画像処理機器が治療室にやってきた!実証進む医療のスマート化
デンソー、パイオニア、日立製作所、キヤノンメディカルシステムズ(栃木県大田原市)など各社の機器を連携するのが産業用ソフトウエア「オペリンク」だ。異なるメーカーの工場自動化(FA)機器を共通のソフトウエアで管理できる規格「ORiN(オライン)」を医療用に応用した。デンソーの奥田英樹新事業統括部メディカル事業室長は、「手術室のパッケージング化も、工場と同様にできるのではないかという発想が開発のきっかけ」と振り返る。
プロジェクトの中心人物の1人、東京女子医大の村垣善浩教授も「治療室を一つの医療機器ととらえ、スタッフが連携して効率を高めたい」と語る。
すでに広島大学は2016年5月にハイパースコットの基本仕様モデル「スタンダードスコット」の使用を始め、脳腫瘍手術など15例以上の実績を上げた。

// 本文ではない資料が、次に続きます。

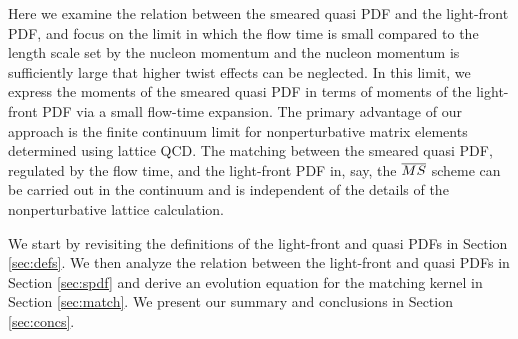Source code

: Here we examine the relation between the smeared quasi 
PDF and the light-front PDF, and focus on the limit in which the flow 
time is small compared to the 
length scale set by the nucleon momentum and the nucleon momentum is 
sufficiently large that higher twist effects can be neglected. In this limit, 
we express the moments of the smeared quasi PDF in terms of moments of the 
light-front PDF via a small flow-time expansion.
The primary advantage of 
our approach is the finite continuum limit for nonperturbative matrix elements 
determined using lattice QCD. The matching between the smeared quasi PDF, 
regulated by the flow time, and the light-front PDF in, say, the $\ms$ 
scheme can be carried out in the continuum and is independent of the details of 
the nonperturbative lattice calculation.

We start by revisiting the definitions of the light-front and quasi PDFs in 
Section \ref{sec:defs}. We then analyze the relation between the 
light-front and quasi PDFs in Section \ref{sec:spdf} and derive an evolution 
equation for the matching kernel in Section \ref{sec:match}. We 
present our summary and conclusions in Section \ref{sec:concs}.
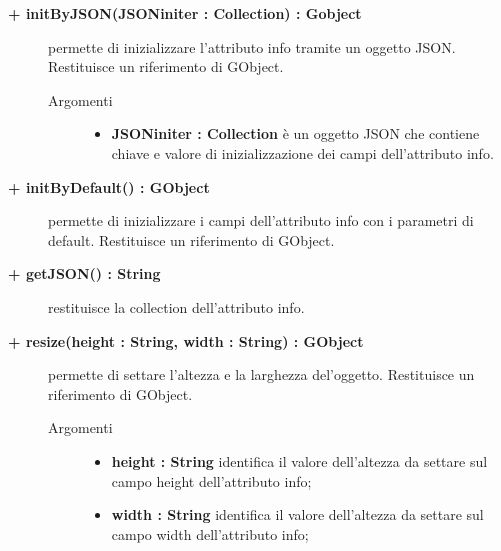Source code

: \begin{description}
\begin{description}
		\item[\textbf{\color{blue}+ initByJSON(JSONiniter : Collection) : Gobject			}] \hfill
			permette di inizializzare l'attributo info tramite un oggetto JSON. Restituisce un riferimento di GObject. 
			
		\begin{description}
			\item[Argomenti] \hfill
				\begin{itemize}
				
					\item \textbf{JSONiniter : Collection			} \hfill
					è un oggetto JSON che contiene chiave e valore di inizializzazione dei campi dell'attributo info. 
				\end{itemize}
		\end{description}

\end{description}

\begin{description}
		\item[\textbf{\color{blue}+ initByDefault() : GObject			}] \hfill
			permette di inizializzare i campi dell'attributo info con i parametri di default. Restituisce un riferimento di GObject.

\end{description}

\begin{description}
		\item[\textbf{\color{blue}+ getJSON() : String			}] \hfill
			restituisce la collection dell'attributo info.

\end{description}

\begin{description}
		\item[\textbf{\color{blue}+ resize(height : String, width : String) : GObject			}] \hfill
			permette di settare l'altezza e la larghezza del'oggetto. Restituisce un riferimento di GObject.
			
		\begin{description}
			\item[Argomenti] \hfill
				\begin{itemize}
				
					\item \textbf{height : String			} \hfill
					identifica il valore dell'altezza da settare sul campo height dell'attributo info;
					\item \textbf{width : String			} \hfill
					identifica il valore dell'altezza da settare sul campo width dell'attributo info;				
				\end{itemize}
		\end{description}
		

\end{description}
\end{description}
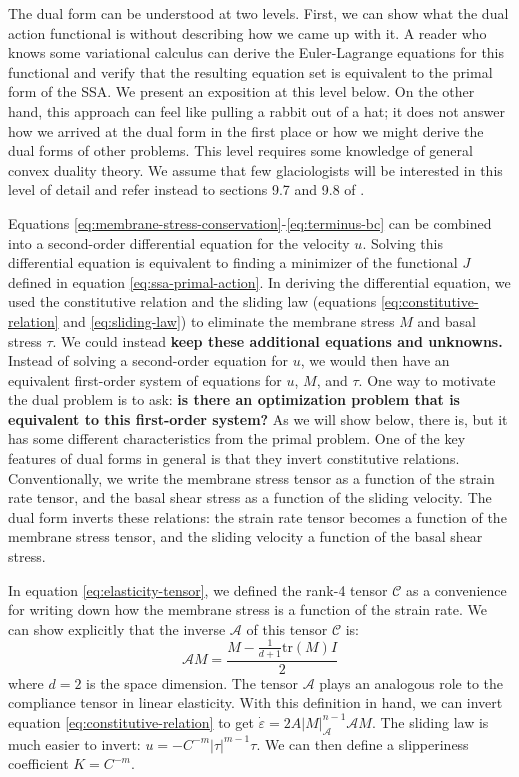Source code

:\documentclass[twocolumn,letterpaper]{igs}
\begin{document}
The dual form can be understood at two levels.
First, we can show what the dual action functional is without describing how we came up with it.
A reader who knows some variational calculus can derive the Euler-Lagrange equations for this functional and verify that the resulting equation set is equivalent to the primal form of the SSA.
We present an exposition at this level below.
On the other hand, this approach can feel like pulling a rabbit out of a hat; it does not answer how we arrived at the dual form in the first place or how we might derive the dual forms of other problems.
This level requires some knowledge of general convex duality theory.
We assume that few glaciologists will be interested in this level of detail and refer instead to sections 9.7 and 9.8 of \citet{attouch2014variational}.

Equations \eqref{eq:membrane-stress-conservation}-\eqref{eq:terminus-bc} can be combined into a second-order differential equation for the velocity $u$.
Solving this differential equation is equivalent to finding a minimizer of the functional $J$ defined in equation \eqref{eq:ssa-primal-action}.
In deriving the differential equation, we used the constitutive relation and the sliding law (equations \eqref{eq:constitutive-relation} and \eqref{eq:sliding-law}) to eliminate the membrane stress $M$ and basal stress $\tau$.
We could instead \textbf{keep these additional equations and unknowns.}
Instead of solving a second-order equation for $u$, we would then have an equivalent first-order system of equations for $u$, $M$, and $\tau$.
One way to motivate the dual problem is to ask: \textbf{is there an optimization problem that is equivalent to this first-order system?}
As we will show below, there is, but it has some different characteristics from the primal problem.
One of the key features of dual forms in general is that they invert constitutive relations.
Conventionally, we write the membrane stress tensor as a function of the strain rate tensor, and the basal shear stress as a function of the sliding velocity.
The dual form inverts these relations: the strain rate tensor becomes a function of the membrane stress tensor, and the sliding velocity a function of the basal shear stress.

In equation \eqref{eq:elasticity-tensor}, we defined the rank-4 tensor $\mathscr{C}$ as a convenience for writing down how the membrane stress is a function of the strain rate.
We can show explicitly that the inverse $\mathscr{A}$ of this tensor $\mathscr{C}$ is:
\begin{equation}
    \mathscr{A}M = \frac{M - \frac{1}{d + 1}\text{tr}(M)I}{2}
\end{equation}
where $d = 2$ is the space dimension.
The tensor $\mathscr{A}$ plays an analogous role to the compliance tensor in linear elasticity.
With this definition in hand, we can invert equation \eqref{eq:constitutive-relation} to get $\dot\varepsilon = 2A|M|_{\mathscr{A}}^{n - 1}\mathscr{A}M$.
The sliding law is much easier to invert: $u = -C^{-m}|\tau|^{m - 1}\tau$.
We can then define a slipperiness coefficient $K = C^{-m}$.
\end{document}
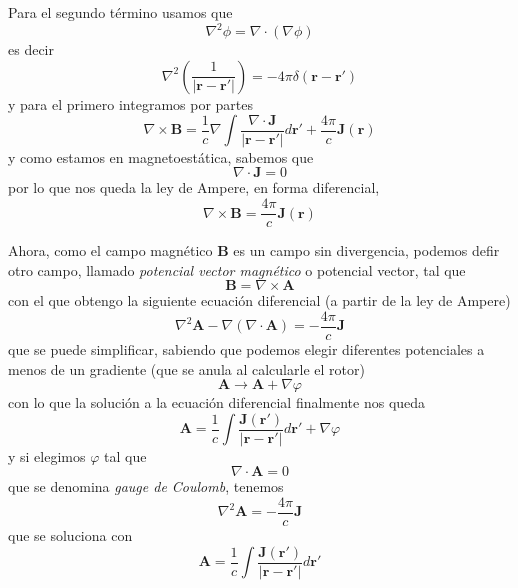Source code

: ﻿\documentclass{article}
\numberwithin{equation}{section} %
\renewcommand{\vec}[1]{\boldsymbol{#1}}
\newcommand{\rinv}{\frac{1}{|\vec{r} - \vec{r}'|}}
\begin{document}
Para el segundo término usamos que 
\begin{equation}
    \nabla^2 \phi = \nabla \cdot (\nabla \phi)
\end{equation}
es decir
\begin{equation}
    \nabla^2 \left(\rinv\right) = - 4\pi \delta(\vec{r} - \vec{r}')
\end{equation}
y para el primero integramos por partes
\[ \nabla \times \vec{B} = \frac{1}{c} \nabla \int \frac{\nabla \cdot \vec{J}}{|\vec{r} - \vec{r}'|} d\vec{r}' + \frac{4\pi}{c} \vec{J}(\vec{r})\]
y como estamos en magnetoestática, sabemos que
\begin{equation}
\nabla \cdot \vec{J} = 0
\end{equation}
por lo que nos queda la ley de Ampere, en forma diferencial,
\begin{equation}
\nabla \times \vec{B} = \frac{4\pi}{c} \vec{J}(\vec{r})
\label{eq:ampere}
\end{equation}

Ahora, como el campo magnético $\vec{B}$ es un campo sin divergencia, podemos defir otro campo, llamado \emph{potencial vector magnético} o potencial vector, tal que
\begin{equation}
\vec{B} = \nabla \times \vec{A}
\end{equation}
con el que obtengo la siguiente ecuación diferencial (a partir de la ley de Ampere)
\begin{equation}
\nabla^2 \vec{A} - \nabla (\nabla \cdot \vec{A}) = - \frac{4\pi}{c} \vec{J}
\end{equation}
que se puede simplificar, sabiendo que podemos elegir diferentes potenciales a menos de un gradiente (que se anula al calcularle el rotor)
\begin{equation}
\vec{A} \to \vec{A} + \nabla \varphi
\label{eq:gauge_A}
\end{equation}
con lo que la solución a la ecuación diferencial finalmente nos queda
\begin{equation}
\vec{A} = \frac{1}{c} \int  \frac{\vec{J}(\vec{r}')}{|\vec{r} - \vec{r}'|} d\vec{r}' + \nabla \varphi
\end{equation}
y si elegimos $\varphi$ tal que
\begin{equation}
\nabla \cdot \vec{A} = 0
\label{eq:gauge_coulumb}
\end{equation}
que se denomina \emph{gauge de Coulomb}, tenemos
\begin{equation}
\nabla^2 \vec{A} = - \frac{4\pi}{c} \vec{J}
\end{equation}
que se soluciona con
\begin{equation}
\vec{A} = \frac{1}{c} \int  \frac{\vec{J}(\vec{r}')}{|\vec{r} - \vec{r}'|} d\vec{r}'
\end{equation}
\end{document}
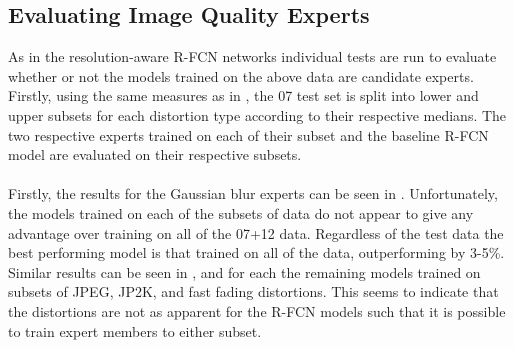 \subsection{Evaluating Image Quality Experts}\label{sec:iq_experts}
As in the resolution-aware R-FCN networks individual tests are run to evaluate whether or not the models trained on the above data are candidate experts. Firstly, using the same measures as in , the 07 test set is split into lower and upper subsets for each distortion type according to their respective medians. The two respective experts trained on each of their subset and the baseline R-FCN model are evaluated on their respective subsets.
\\\\
Firstly, the results for the Gaussian blur experts can be seen in . Unfortunately, the models trained on each of the subsets of data do not appear to give any advantage over training on all of the 07+12 data. Regardless of the test data the best performing model is that trained on all of the data, outperforming by 3-5\%. Similar results can be seen in ,  and  for each the remaining models trained on subsets of JPEG, JP2K, and fast fading distortions. This seems to indicate that the distortions are not as apparent for the R-FCN models such that it is possible to train expert members to either subset.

信州大学は18年中のスタンダードスコットの設置に向けて準備する。東京女子医大のハイパースコットは19年に完成する予定だ。実績を積み重ね、「さまざまな医療現場に応用したい」(村垣教授)と意欲を見せる。
政府は20年に日本の医療機器の輸出額で約1兆円(15年度は約6000億円)を目標に掲げている。そんな中で「海外からスマート治療室を構築したいとの問い合わせが来ている」(同)と喜ぶ。